- **ASSIGNED TASK**
Please print the entries below exactly, from the line with "### HTTP response details" through the line with "Validation Error |", including both of those lines and leaving out all others.

___ RECORDS SHOWN

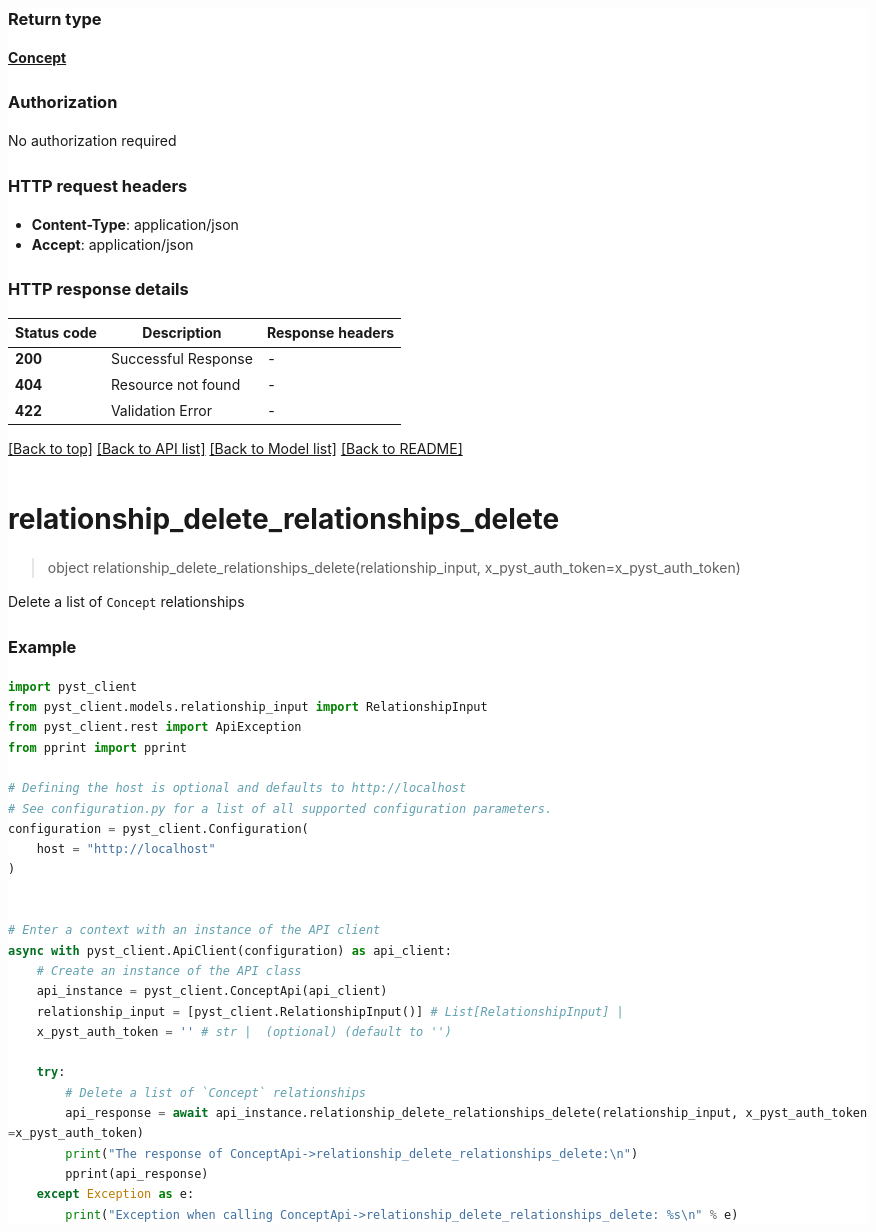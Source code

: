 ### Return type

[**Concept**](Concept.md)

### Authorization

No authorization required

### HTTP request headers

 - **Content-Type**: application/json
 - **Accept**: application/json

### HTTP response details

| Status code | Description | Response headers |
|-------------|-------------|------------------|
**200** | Successful Response |  -  |
**404** | Resource not found |  -  |
**422** | Validation Error |  -  |

[[Back to top]](#) [[Back to API list]](../README.md#documentation-for-api-endpoints) [[Back to Model list]](../README.md#documentation-for-models) [[Back to README]](../README.md)

# **relationship_delete_relationships_delete**
> object relationship_delete_relationships_delete(relationship_input, x_pyst_auth_token=x_pyst_auth_token)

Delete a list of `Concept` relationships

### Example


```python
import pyst_client
from pyst_client.models.relationship_input import RelationshipInput
from pyst_client.rest import ApiException
from pprint import pprint

# Defining the host is optional and defaults to http://localhost
# See configuration.py for a list of all supported configuration parameters.
configuration = pyst_client.Configuration(
    host = "http://localhost"
)


# Enter a context with an instance of the API client
async with pyst_client.ApiClient(configuration) as api_client:
    # Create an instance of the API class
    api_instance = pyst_client.ConceptApi(api_client)
    relationship_input = [pyst_client.RelationshipInput()] # List[RelationshipInput] | 
    x_pyst_auth_token = '' # str |  (optional) (default to '')

    try:
        # Delete a list of `Concept` relationships
        api_response = await api_instance.relationship_delete_relationships_delete(relationship_input, x_pyst_auth_token=x_pyst_auth_token)
        print("The response of ConceptApi->relationship_delete_relationships_delete:\n")
        pprint(api_response)
    except Exception as e:
        print("Exception when calling ConceptApi->relationship_delete_relationships_delete: %s\n" % e)
```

______

- **SOLUTION FOR THIS PROBLEM**
### HTTP response details

| Status code | Description | Response headers |
|-------------|-------------|------------------|
**200** | Successful Response |  -  |
**404** | Resource not found |  -  |
**422** | Validation Error |  -  |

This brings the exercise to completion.